We want to make a list of all nouns with their adjectival modifiers.
We produce a tab separated file of phrases which contain a noun and adjectival modifiers.
The columns are

1. passage label
1. phrase text
1. phrase gloss
1. head of an attributive subphrase
1. attributive subphrase
1. number of words in the head
1. number of nouns in the head

Hebrew text is represented in ETCBC consonantal transcription, for ease of importing it in Excel.
It is not difficult to generate fully vocalized Hebrew, but then you need OpenOffice to open the csv file.

In [1]:
import sys, os
import collections

import laf
from laf.fabric import LafFabric
from etcbc.preprocess import prepare
fabric = LafFabric()

  0.00s This is LAF-Fabric 4.8.3
API reference: http://laf-fabric.readthedocs.org/en/latest/texts/API-reference.html
Feature doc: https://shebanq.ancient-data.org/static/docs/featuredoc/texts/welcome.html



# Loading the feature data

In [2]:
version = '4b'
API = fabric.load('etcbc{}'.format(version), 'lexicon', 'adjectives', {
    "xmlids": {"node": False, "edge": False},
    "features": ('''
        otype 
        function rela sp
        gloss
        g_word_utf8 trailer_utf8
        book chapter verse number
    ''',
    '''
        mother
    '''),
    "prepare": prepare,
    "primary": False,
}, verbose='DETAIL')
exec(fabric.localnames.format(var='fabric'))

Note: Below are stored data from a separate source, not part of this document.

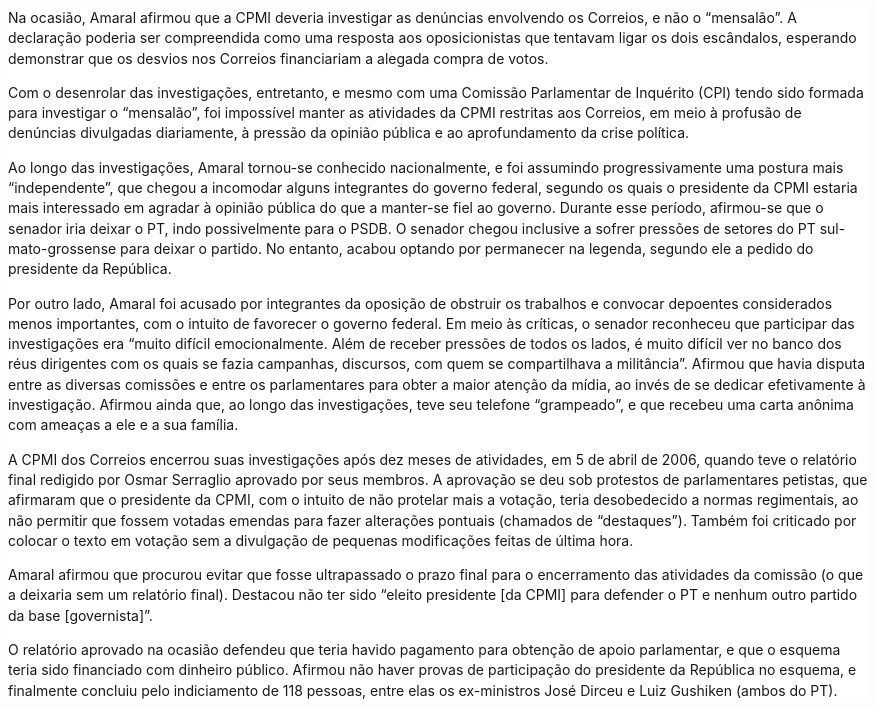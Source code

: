 Na ocasião, Amaral afirmou que a CPMI deveria investigar as denúncias
envolvendo os Correios, e não o “mensalão”. A declaração poderia ser
compreendida como uma resposta aos oposicionistas que tentavam ligar os
dois escândalos, esperando demonstrar que os desvios nos Correios
financiariam a alegada compra de votos.

Com o desenrolar das investigações, entretanto, e mesmo com uma Comissão
Parlamentar de Inquérito (CPI) tendo sido formada para investigar o
“mensalão”, foi impossível manter as atividades da CPMI restritas aos
Correios, em meio à profusão de denúncias divulgadas diariamente, à
pressão da opinião pública e ao aprofundamento da crise política.

Ao longo das investigações, Amaral tornou-se conhecido nacionalmente, e
foi assumindo progressivamente uma postura mais “independente”, que
chegou a incomodar alguns integrantes do governo federal, segundo os
quais o presidente da CPMI estaria mais interessado em agradar à opinião
pública do que a manter-se fiel ao governo. Durante esse período,
afirmou-se que o senador iria deixar o PT, indo possivelmente para o
PSDB. O senador chegou inclusive a sofrer pressões de setores do PT
sul-mato-grossense para deixar o partido. No entanto, acabou optando por
permanecer na legenda, segundo ele a pedido do presidente da República. 

Por outro lado, Amaral foi acusado por integrantes da oposição de
obstruir os trabalhos e convocar depoentes considerados menos
importantes, com o intuito de favorecer o governo federal. Em meio às
críticas, o senador reconheceu que participar das investigações era
“muito difícil emocionalmente. Além de receber pressões de todos os
lados, é muito difícil ver no banco dos réus dirigentes com os quais se
fazia campanhas, discursos, com quem se compartilhava a militância”.
Afirmou que havia disputa entre as diversas comissões e entre os
parlamentares para obter a maior atenção da mídia, ao invés de se
dedicar efetivamente à investigação. Afirmou ainda que, ao longo das
investigações, teve seu telefone “grampeado”, e que recebeu uma carta
anônima com ameaças a ele e a sua família.

A CPMI dos Correios encerrou suas investigações após dez meses de
atividades, em 5 de abril de 2006, quando teve o relatório final
redigido por Osmar Serraglio aprovado por seus membros. A aprovação se
deu sob protestos de parlamentares petistas, que afirmaram que o
presidente da CPMI, com o intuito de não protelar mais a votação, teria
desobedecido a normas regimentais, ao não permitir que fossem votadas
emendas para fazer alterações pontuais (chamados de “destaques”). Também
foi criticado por colocar o texto em votação sem a divulgação de
pequenas modificações feitas de última hora.

Amaral afirmou que procurou evitar que fosse ultrapassado o prazo final
para o encerramento das atividades da comissão (o que a deixaria sem um
relatório final). Destacou não ter sido “eleito presidente [da CPMI]
para defender o PT e nenhum outro partido da base [governista]”.

O relatório aprovado na ocasião defendeu que teria havido pagamento para
obtenção de apoio parlamentar, e que o esquema teria sido financiado com
dinheiro público. Afirmou não haver provas de participação do presidente
da República no esquema, e finalmente concluiu pelo indiciamento de 118
pessoas, entre elas os ex-ministros José Dirceu e Luiz Gushiken (ambos
do PT).
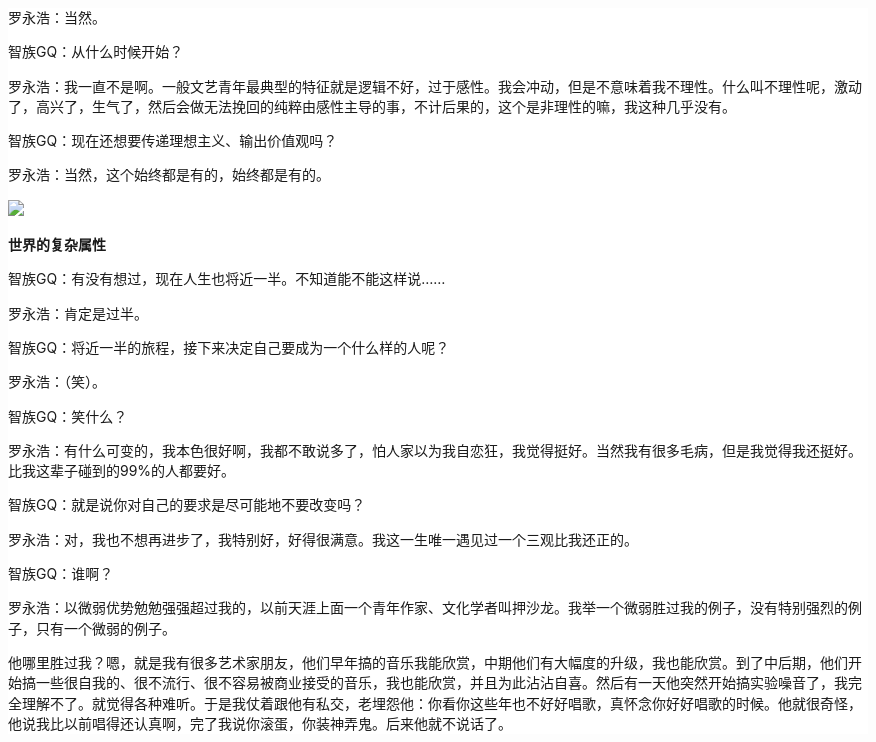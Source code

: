   

罗永浩：当然。

  

智族GQ：从什么时候开始？

  

罗永浩：我一直不是啊。一般文艺青年最典型的特征就是逻辑不好，过于感性。我会冲动，但是不意味着我不理性。什么叫不理性呢，激动了，高兴了，生气了，然后会做无法挽回的纯粹由感性主导的事，不计后果的，这个是非理性的嘛，我这种几乎没有。

  

智族GQ：现在还想要传递理想主义、输出价值观吗？

  

罗永浩：当然，这个始终都是有的，始终都是有的。

  

![](https://images.weserv.nl/?url=https%3A//mmbiz.qpic.cn/mmbiz_gif/TOuqhfLicaAZfLstUgfP0NEuIzcxxWfwQCatoSzZeI5VECuxAhhWhYsQsHTxywKvVTRTAOHxMYicTDnwCyp61ajg/640%3Fwx_fmt%3Dgif)

**世界的复杂属性**

  

智族GQ：有没有想过，现在人生也将近一半。不知道能不能这样说……

  

罗永浩：肯定是过半。

  

智族GQ：将近一半的旅程，接下来决定自己要成为一个什么样的人呢？

  

罗永浩：（笑）。

  

智族GQ：笑什么？

  

罗永浩：有什么可变的，我本色很好啊，我都不敢说多了，怕人家以为我自恋狂，我觉得挺好。当然我有很多毛病，但是我觉得我还挺好。比我这辈子碰到的99%的人都要好。

  

智族GQ：就是说你对自己的要求是尽可能地不要改变吗？

  

罗永浩：对，我也不想再进步了，我特别好，好得很满意。我这一生唯一遇见过一个三观比我还正的。

  

智族GQ：谁啊？

  

罗永浩：以微弱优势勉勉强强超过我的，以前天涯上面一个青年作家、文化学者叫押沙龙。我举一个微弱胜过我的例子，没有特别强烈的例子，只有一个微弱的例子。

  

他哪里胜过我？嗯，就是我有很多艺术家朋友，他们早年搞的音乐我能欣赏，中期他们有大幅度的升级，我也能欣赏。到了中后期，他们开始搞一些很自我的、很不流行、很不容易被商业接受的音乐，我也能欣赏，并且为此沾沾自喜。然后有一天他突然开始搞实验噪音了，我完全理解不了。就觉得各种难听。于是我仗着跟他有私交，老埋怨他：你看你这些年也不好好唱歌，真怀念你好好唱歌的时候。他就很奇怪，他说我比以前唱得还认真啊，完了我说你滚蛋，你装神弄鬼。后来他就不说话了。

  0.00s LOADING API: please wait ... 
  0.01s DETAIL: COMPILING m: etcbc4b: UP TO DATE
  0.01s USING main: etcbc4b DATA COMPILED AT: 2015-11-02T15-08-56
  0.01s DETAIL: COMPILING a: lexicon: UP TO DATE
  0.01s USING annox: lexicon DATA COMPILED AT: 2016-07-08T14-32-54
  0.03s DETAIL: load main: G.node_anchor_min
  0.12s DETAIL: load main: G.node_anchor_max
  0.21s DETAIL: load main: G.node_sort
  0.27s DETAIL: load main: G.node_sort_inv
  0.65s DETAIL: load main: G.edges_from
  0.71s DETAIL: load main: G.edges_to
  0.77s DETAIL: load main: F.etcbc4_db_otype [node] 
  1.36s DETAIL: load main: F.etcbc4_ft_function [node] 
  1.47s DETAIL: load main: F.etcbc4_ft_g_word_utf8 [node] 
  1.74s DETAIL: load main: F.etcbc4_ft_number [node] 
  2.61s DETAIL: load main: F.etcbc4_ft_rela [node] 
  3.15s DETAIL: load main: F.etcbc4_ft_sp [node] 
  3.49s DETAIL: load main: F.etcbc4_ft_trailer_utf8 [node] 
  3.75s DETAIL: load main: F.etcbc4_sft_book [node] 
  3.78s DETAIL: load main: F.etcbc4_sft_chap

# Collect data

We need phrases that act as a mother to one or more attributive subphrases.
That means that such a subphrase must have the 
[rela](https://shebanq.ancient-data.org/shebanq/static/docs/featuredoc/features/comments/rela.html)
feature set to `atr`. 

Let us first collect subphrases having `rela = atr`.

In [3]:
attr_subphrases = set()
inf('Finding subphrases ...')
for s in F.otype.s('subphrase'):
    if F.rela.v(s) != 'atr':
        continue
    attr_subphrases.add(s)
inf('{} attributive subphrases'.format(len(attr_subphrases)))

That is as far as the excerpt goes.